Los Angeles Angels have had all sorts of problems with their starting rotation. Injuries and ineffectiveness, the Angels starting staff has been in shambles. Recently led by Matt Shoemaker and Nick Tropeano things are looking up.
At the beginning of the season, with the then-surplus of starting pitching the Angels had, righthander Matt Shoemaker seemed like a candidate to move into the bullpen. He came back to earth in 2015 after his stellar 2014 saw him finish second in Rookie of the Year voting. He finished 7-10 with a 4.46 ERA and a 4.59 FIP last year. He beat out Nick Tropeano for a spot in the back of the rotation, but how is he doing so far this season?
Shoemaker has, so far, been worse this season than last. He’s 3-5 with a 5.96 ERA, although his 3.97 FIP is an improvement and suggests he’ll start seeing better results soon.
In his first start of the season, it seemed like we were in for another year of 2015 Shoemaker instead of 2014 Shoemaker: He allowed six runs on seven hits, one of them a home run to Rougned Odor, and three walks in just three innings of work. He followed up that bad outing, however, by becoming 2014 Shoemaker again.
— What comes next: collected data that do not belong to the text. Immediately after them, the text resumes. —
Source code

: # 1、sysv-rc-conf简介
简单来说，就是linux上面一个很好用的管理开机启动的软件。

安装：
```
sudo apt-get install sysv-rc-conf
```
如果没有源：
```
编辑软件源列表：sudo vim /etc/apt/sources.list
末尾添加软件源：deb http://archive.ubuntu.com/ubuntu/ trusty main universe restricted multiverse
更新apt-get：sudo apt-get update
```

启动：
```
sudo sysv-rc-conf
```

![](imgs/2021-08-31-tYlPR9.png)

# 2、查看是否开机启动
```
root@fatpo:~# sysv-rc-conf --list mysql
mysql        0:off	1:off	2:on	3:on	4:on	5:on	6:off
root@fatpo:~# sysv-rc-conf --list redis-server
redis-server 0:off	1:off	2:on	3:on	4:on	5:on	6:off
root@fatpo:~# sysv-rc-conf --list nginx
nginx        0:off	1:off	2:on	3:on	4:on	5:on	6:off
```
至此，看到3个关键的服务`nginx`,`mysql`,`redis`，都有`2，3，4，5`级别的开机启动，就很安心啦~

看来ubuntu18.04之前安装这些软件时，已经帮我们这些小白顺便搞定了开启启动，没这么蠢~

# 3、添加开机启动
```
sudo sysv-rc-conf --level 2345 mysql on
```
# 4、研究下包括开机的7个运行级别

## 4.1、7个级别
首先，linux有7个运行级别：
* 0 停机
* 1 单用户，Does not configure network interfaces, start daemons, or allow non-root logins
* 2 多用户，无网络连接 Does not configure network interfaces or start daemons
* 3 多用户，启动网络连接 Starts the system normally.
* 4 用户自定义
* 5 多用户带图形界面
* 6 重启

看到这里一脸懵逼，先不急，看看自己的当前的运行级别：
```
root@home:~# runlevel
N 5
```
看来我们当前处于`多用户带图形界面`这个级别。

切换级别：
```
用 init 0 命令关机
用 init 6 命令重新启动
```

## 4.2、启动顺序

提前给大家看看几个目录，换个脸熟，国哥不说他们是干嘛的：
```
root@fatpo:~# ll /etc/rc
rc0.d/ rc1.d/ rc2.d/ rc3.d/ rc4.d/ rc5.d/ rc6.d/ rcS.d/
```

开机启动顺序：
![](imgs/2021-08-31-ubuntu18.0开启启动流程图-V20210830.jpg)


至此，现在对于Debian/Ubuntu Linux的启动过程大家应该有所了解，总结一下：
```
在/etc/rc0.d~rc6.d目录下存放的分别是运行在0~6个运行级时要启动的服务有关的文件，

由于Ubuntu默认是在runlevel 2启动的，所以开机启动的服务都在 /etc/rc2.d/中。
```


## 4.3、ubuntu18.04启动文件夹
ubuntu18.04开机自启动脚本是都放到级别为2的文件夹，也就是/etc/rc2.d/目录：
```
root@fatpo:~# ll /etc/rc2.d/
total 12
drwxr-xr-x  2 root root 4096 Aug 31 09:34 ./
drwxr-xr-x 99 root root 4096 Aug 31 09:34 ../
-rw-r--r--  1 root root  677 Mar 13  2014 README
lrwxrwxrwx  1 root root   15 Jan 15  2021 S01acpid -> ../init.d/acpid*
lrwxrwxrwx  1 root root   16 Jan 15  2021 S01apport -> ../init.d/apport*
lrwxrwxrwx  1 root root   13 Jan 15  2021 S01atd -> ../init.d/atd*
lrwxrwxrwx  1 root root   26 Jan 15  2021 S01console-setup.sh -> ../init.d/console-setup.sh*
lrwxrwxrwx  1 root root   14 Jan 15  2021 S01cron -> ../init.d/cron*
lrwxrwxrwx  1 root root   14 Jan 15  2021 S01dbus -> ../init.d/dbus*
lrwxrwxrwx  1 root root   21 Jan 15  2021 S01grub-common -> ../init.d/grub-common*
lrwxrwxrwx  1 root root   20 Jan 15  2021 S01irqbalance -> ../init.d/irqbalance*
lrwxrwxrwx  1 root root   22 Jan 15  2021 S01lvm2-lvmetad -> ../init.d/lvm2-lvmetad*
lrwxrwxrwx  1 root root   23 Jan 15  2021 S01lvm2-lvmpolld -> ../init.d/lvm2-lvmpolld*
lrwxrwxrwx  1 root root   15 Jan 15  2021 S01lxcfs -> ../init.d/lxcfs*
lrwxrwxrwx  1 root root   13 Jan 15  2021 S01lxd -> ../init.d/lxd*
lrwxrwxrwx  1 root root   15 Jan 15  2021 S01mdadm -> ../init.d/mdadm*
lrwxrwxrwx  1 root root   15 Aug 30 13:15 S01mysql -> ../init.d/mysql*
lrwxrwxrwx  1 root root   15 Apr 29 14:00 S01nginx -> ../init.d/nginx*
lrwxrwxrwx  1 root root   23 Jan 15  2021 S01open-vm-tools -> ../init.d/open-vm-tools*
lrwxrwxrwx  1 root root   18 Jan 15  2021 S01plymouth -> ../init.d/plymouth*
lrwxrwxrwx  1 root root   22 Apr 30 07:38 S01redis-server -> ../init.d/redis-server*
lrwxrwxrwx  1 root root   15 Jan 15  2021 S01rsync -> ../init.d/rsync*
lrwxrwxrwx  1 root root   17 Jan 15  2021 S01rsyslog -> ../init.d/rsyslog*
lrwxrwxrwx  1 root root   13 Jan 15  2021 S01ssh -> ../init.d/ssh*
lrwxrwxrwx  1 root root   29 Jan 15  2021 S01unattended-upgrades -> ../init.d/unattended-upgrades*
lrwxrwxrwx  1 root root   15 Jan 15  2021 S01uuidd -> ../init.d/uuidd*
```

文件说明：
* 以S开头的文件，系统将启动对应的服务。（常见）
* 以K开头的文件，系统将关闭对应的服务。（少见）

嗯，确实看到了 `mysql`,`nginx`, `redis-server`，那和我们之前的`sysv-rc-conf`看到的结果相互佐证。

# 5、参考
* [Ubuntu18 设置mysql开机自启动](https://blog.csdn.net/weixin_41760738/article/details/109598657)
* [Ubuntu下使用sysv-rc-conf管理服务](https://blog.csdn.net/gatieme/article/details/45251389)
He allowed just one hit in six shutout innings against Oakland. 2014 Shoemaker again prevailed in his next start against the White Sox, as he allowed just two runs on six hits over 6.1 innings, although he took a tough-luck loss. Those two runs came on solo home runs to Todd Frazier and Jose Abreu.
At this point, 2015 Shoemaker came out again. He allowed seven runs and did not make it past the third inning in back to back starts, giving up three more home runs, and was sent down to the minors on May 1. There, he made one start before being called back up due to the injury to Garrett Richards. In his first start back with the big club, he took the loss against St. Louis, allowing four runs on seven hits in four innings.
At this point, 2014 Shoemaker started to reappear. He got his second victory of the season in his next start against the Freeway Series rival Dodgers, allowing three runs over five innings and striking out five.
Shoemaker’s two most recent starts, however, are among the best of his career. Against Baltimore on May 21, he shut them out for 7.1 innings, allowing just three hits and striking out a career-high 12. He followed that up on May 27 by allowing two runs on seven hits to Houston while striking out 11 more.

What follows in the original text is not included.